> _TASK GOAL_: Nothing but the lines from the one containing "### Language Extensions" through the final line of the data should be repeated, and each must be exact.

(Extracted records)
*** Block opens ***

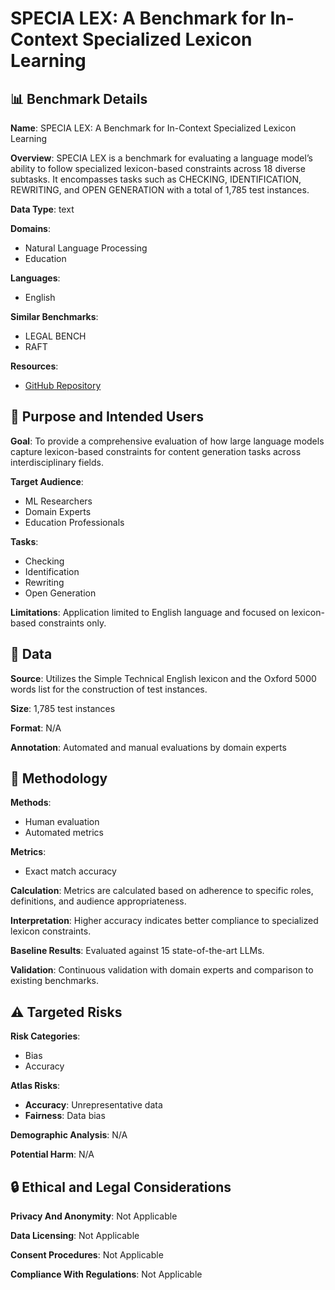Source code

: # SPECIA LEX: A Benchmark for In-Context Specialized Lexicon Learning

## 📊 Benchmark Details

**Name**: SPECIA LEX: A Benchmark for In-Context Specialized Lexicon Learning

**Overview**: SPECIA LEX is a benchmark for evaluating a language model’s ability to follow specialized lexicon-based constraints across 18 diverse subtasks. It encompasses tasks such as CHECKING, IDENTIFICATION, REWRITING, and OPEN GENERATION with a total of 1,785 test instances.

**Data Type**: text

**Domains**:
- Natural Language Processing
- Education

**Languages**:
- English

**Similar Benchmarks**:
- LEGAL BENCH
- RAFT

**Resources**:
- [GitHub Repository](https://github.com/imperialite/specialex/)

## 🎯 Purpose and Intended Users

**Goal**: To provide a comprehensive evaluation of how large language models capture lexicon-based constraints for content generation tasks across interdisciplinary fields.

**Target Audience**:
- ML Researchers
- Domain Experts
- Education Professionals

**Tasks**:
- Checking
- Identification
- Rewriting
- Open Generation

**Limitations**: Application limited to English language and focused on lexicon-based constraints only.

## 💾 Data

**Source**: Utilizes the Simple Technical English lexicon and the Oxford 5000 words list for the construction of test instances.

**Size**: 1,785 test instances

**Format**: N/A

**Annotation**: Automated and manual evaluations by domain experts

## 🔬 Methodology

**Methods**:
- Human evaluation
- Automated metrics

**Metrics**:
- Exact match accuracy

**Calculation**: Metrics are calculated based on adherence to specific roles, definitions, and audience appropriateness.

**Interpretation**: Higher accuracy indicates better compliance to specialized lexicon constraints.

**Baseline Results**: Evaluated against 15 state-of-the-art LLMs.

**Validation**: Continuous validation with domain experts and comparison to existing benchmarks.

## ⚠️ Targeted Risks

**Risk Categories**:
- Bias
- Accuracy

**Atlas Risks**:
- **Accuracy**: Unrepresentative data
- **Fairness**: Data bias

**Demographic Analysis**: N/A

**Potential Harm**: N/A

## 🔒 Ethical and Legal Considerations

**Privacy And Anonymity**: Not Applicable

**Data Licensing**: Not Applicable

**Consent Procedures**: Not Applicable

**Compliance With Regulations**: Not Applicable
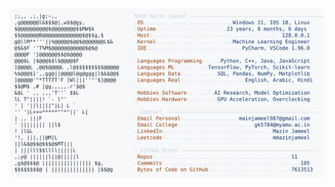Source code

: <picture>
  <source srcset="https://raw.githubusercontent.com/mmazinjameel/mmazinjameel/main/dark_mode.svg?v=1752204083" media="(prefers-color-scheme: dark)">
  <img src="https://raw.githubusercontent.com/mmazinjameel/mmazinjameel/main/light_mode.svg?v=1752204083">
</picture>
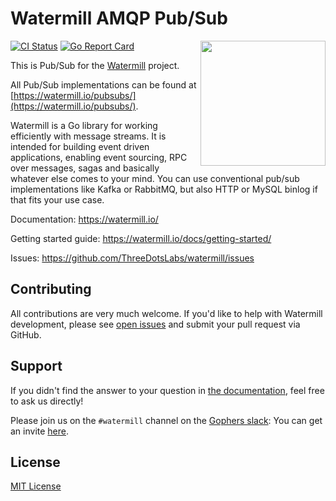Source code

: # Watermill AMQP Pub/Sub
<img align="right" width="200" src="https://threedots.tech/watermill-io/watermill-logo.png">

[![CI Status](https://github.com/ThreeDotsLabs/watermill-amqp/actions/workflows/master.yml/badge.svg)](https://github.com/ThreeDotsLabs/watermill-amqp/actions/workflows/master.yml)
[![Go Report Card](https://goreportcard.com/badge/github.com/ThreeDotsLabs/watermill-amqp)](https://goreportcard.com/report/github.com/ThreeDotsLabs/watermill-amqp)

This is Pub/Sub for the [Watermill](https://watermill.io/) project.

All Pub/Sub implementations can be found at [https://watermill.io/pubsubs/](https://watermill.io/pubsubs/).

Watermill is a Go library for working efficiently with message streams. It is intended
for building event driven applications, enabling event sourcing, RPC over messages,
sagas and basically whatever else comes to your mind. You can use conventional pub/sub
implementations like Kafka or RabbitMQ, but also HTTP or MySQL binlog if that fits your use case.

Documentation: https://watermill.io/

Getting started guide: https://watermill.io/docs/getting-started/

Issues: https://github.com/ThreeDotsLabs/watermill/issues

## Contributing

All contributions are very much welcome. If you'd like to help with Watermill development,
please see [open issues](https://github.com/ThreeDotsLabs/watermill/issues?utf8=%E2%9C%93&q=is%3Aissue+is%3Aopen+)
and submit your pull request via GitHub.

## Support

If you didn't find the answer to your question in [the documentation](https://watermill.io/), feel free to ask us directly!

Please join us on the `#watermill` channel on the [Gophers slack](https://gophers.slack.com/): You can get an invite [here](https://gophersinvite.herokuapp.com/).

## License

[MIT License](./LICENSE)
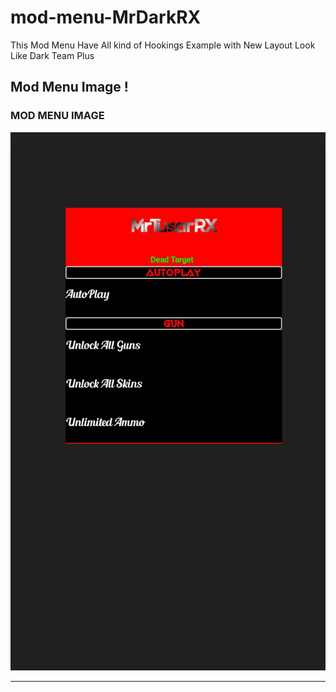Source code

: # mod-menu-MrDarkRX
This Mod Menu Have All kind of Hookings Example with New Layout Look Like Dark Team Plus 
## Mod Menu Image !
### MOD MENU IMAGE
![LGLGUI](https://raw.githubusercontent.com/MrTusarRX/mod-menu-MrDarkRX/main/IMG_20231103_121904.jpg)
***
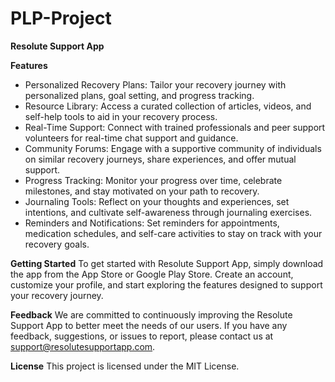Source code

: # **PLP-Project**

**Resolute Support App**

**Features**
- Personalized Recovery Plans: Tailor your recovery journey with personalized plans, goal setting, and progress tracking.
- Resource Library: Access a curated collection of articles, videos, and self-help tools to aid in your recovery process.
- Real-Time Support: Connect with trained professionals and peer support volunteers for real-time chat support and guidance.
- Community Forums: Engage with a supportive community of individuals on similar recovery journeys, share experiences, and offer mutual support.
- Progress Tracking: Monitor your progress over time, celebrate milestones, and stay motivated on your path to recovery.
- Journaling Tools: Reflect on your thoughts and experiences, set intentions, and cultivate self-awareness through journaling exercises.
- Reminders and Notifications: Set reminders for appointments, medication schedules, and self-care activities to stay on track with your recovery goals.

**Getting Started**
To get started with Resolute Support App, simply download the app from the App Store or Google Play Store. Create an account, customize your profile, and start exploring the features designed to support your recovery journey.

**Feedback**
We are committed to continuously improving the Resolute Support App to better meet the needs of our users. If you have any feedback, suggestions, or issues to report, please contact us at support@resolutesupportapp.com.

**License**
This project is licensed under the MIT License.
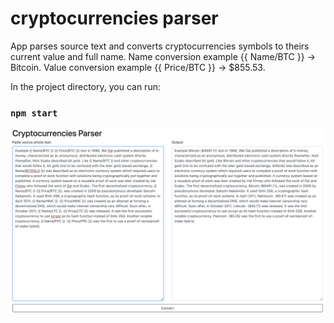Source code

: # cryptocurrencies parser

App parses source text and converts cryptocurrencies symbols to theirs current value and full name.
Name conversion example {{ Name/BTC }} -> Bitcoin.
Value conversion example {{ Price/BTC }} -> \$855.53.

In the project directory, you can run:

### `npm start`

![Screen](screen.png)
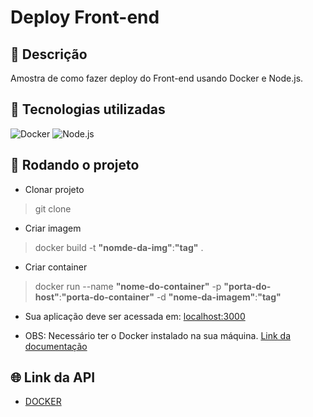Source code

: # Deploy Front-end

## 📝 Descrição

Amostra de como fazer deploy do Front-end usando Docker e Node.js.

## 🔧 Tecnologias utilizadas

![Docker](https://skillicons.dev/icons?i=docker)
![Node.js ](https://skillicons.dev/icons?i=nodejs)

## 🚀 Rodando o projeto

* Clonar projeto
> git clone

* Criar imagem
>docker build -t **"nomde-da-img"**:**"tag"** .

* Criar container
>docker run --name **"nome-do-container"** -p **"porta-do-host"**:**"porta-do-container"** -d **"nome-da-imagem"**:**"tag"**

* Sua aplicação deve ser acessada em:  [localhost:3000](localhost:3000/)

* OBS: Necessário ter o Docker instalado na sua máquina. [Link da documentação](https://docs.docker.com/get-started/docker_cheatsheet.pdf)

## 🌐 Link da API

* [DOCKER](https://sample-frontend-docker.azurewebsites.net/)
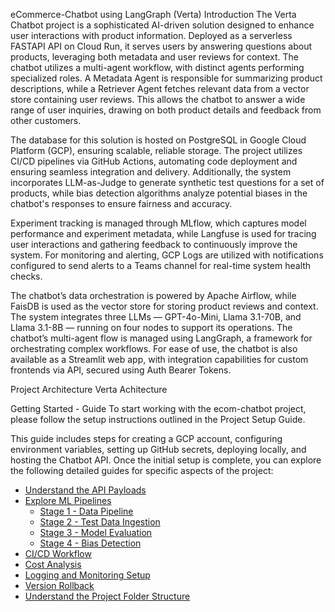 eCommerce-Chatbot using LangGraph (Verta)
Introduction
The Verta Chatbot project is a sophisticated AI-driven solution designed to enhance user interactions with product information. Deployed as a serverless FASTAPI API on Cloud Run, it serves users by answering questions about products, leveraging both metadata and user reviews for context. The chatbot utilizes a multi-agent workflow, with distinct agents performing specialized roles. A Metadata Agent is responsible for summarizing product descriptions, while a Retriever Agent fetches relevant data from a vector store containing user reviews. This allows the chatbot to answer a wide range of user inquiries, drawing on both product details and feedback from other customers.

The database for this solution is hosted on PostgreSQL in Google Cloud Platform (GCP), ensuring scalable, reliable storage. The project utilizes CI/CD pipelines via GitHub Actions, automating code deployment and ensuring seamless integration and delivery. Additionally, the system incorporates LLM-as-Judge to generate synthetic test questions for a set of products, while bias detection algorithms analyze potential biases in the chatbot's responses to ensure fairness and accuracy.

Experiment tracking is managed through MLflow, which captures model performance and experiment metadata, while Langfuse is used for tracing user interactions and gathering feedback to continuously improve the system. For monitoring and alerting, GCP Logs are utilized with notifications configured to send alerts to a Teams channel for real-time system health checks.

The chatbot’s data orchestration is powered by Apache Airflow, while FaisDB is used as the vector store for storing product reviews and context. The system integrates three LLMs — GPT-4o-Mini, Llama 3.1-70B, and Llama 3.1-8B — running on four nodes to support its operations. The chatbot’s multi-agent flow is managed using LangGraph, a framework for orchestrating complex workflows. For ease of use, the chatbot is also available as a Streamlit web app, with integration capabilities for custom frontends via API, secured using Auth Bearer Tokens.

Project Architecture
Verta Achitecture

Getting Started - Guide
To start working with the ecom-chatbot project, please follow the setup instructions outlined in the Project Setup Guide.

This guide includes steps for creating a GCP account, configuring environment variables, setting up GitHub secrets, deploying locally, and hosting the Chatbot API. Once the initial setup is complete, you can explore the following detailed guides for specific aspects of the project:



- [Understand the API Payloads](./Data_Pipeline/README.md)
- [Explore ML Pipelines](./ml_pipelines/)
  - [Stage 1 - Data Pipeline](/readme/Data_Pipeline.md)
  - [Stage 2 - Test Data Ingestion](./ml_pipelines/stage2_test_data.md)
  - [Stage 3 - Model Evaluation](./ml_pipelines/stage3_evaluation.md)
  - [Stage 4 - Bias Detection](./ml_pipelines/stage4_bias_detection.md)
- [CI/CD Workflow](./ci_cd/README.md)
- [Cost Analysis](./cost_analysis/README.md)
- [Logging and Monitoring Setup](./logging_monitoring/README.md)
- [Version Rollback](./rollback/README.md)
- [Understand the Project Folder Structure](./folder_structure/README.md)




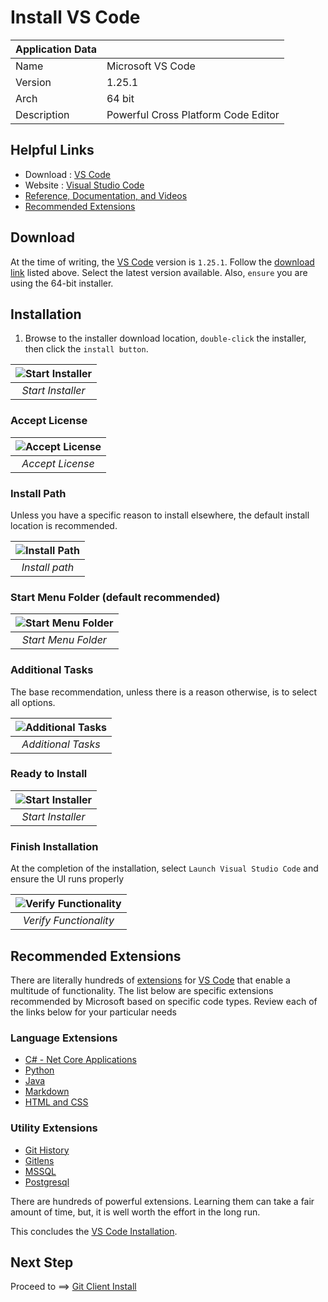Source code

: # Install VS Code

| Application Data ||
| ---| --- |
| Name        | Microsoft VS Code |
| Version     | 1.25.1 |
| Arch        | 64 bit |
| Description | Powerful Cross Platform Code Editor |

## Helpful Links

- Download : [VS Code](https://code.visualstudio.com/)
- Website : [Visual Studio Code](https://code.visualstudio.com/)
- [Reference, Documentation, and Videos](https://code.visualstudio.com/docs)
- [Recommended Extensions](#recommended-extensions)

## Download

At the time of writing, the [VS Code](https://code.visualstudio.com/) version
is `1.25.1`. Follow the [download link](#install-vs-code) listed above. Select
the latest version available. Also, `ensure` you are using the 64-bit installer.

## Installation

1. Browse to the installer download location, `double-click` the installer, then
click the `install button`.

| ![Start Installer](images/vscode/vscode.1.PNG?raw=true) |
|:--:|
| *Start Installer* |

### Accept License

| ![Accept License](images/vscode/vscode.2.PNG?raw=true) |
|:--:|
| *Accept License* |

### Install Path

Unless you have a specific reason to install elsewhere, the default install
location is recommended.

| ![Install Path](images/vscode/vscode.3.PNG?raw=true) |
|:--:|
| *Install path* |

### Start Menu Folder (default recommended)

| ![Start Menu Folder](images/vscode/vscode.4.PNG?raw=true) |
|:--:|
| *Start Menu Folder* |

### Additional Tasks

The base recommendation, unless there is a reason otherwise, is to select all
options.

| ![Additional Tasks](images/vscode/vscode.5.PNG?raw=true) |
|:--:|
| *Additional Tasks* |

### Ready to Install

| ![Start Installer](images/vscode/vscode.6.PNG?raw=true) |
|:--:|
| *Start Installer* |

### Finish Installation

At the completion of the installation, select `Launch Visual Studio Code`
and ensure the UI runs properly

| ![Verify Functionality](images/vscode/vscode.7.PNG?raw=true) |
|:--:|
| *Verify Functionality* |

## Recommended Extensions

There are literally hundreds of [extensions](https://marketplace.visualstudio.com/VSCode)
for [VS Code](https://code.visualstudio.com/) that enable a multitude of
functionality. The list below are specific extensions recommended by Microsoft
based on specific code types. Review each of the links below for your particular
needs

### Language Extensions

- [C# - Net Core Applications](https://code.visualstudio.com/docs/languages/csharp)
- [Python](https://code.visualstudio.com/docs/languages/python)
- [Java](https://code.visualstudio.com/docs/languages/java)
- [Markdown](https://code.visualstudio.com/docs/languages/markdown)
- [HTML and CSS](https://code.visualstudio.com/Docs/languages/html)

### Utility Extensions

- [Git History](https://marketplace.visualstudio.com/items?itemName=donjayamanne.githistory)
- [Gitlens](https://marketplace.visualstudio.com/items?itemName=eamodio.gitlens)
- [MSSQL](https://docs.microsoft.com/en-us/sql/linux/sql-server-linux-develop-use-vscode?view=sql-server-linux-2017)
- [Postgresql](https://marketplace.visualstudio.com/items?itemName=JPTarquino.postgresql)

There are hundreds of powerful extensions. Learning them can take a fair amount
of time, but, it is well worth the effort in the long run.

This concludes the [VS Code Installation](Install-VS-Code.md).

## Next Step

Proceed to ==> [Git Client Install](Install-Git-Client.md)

*** Block closes ***

> _TASK ANSWER_:
### Language Extensions

- [C# - Net Core Applications](https://code.visualstudio.com/docs/languages/csharp)
- [Python](https://code.visualstudio.com/docs/languages/python)
- [Java](https://code.visualstudio.com/docs/languages/java)
- [Markdown](https://code.visualstudio.com/docs/languages/markdown)
- [HTML and CSS](https://code.visualstudio.com/Docs/languages/html)

### Utility Extensions

- [Git History](https://marketplace.visualstudio.com/items?itemName=donjayamanne.githistory)
- [Gitlens](https://marketplace.visualstudio.com/items?itemName=eamodio.gitlens)
- [MSSQL](https://docs.microsoft.com/en-us/sql/linux/sql-server-linux-develop-use-vscode?view=sql-server-linux-2017)
- [Postgresql](https://marketplace.visualstudio.com/items?itemName=JPTarquino.postgresql)

There are hundreds of powerful extensions. Learning them can take a fair amount
of time, but, it is well worth the effort in the long run.

This concludes the [VS Code Installation](Install-VS-Code.md).

## Next Step

Proceed to ==> [Git Client Install](Install-Git-Client.md)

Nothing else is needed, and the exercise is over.